30 credit hours including the required capstone course (CHM 597)
Required Core (4 credit hours)
BCH 501 Current Topics in Biochemistry or CHM 501 Current Topics in Chemistry (4)
Electives (12 or 18 credit hours)
Other Requirements (5 or 8 credit hours)
CHM 501 Current Topics in Chemistry or BCH 501 Current Topics in Biochemistry (2)
CHM 591 Seminar (3)
CHM 592 Research (8)
Culminating Experience (3 or 6 credit hours)
CHM 597 Capstone (3)
CHM 599 Thesis (6)
Additional Curriculum Information
Students will choose one of the culminating experience options listed above. The credit hours required for the electives and other requirements depend on the culminating experience chosen, as all students must complete 30 credit hours for this degree program. Students who choose the thesis option complete 12 credit hours of electives as well as CHM 592 for eight credit hours. Students who choose the capstone option complete 18 credit hours of electives as well as two additional credit hours of CHM 501 or BCH 501 and three credit hours of CHM 591.
The program consists of coursework and seminars as well as a research component (extensiveness dependent upon culminating experience).

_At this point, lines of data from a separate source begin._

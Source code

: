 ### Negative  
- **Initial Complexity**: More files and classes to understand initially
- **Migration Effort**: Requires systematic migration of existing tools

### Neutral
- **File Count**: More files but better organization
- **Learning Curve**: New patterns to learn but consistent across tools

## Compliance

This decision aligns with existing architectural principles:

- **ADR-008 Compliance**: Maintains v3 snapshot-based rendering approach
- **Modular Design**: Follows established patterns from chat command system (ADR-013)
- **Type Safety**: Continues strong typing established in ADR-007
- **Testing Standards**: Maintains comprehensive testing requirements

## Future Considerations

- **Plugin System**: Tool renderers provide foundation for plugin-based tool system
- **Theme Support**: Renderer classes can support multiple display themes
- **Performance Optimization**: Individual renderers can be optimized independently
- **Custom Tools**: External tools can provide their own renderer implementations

Applicants must fulfill the requirements of both the Graduate College and The College of Liberal Arts and Sciences.
Applicants are eligible to apply to the program if they have earned a bachelor's or master's degree in chemistry, biochemistry or a closely related field from a regionally accredited institution.
Applicants must have a minimum cumulative GPA of 3.00 (scale is 4.00 = "A") in the last 60 hours of their first bachelor's degree program.
All applicants must submit:
- graduate admission application and application fee
- official transcripts
- personal statement
- three letters of recommendation
- proof of English proficiency
Additional Application Information
An applicant whose native language is not English must provide proof of English proficiency regardless of their current residency.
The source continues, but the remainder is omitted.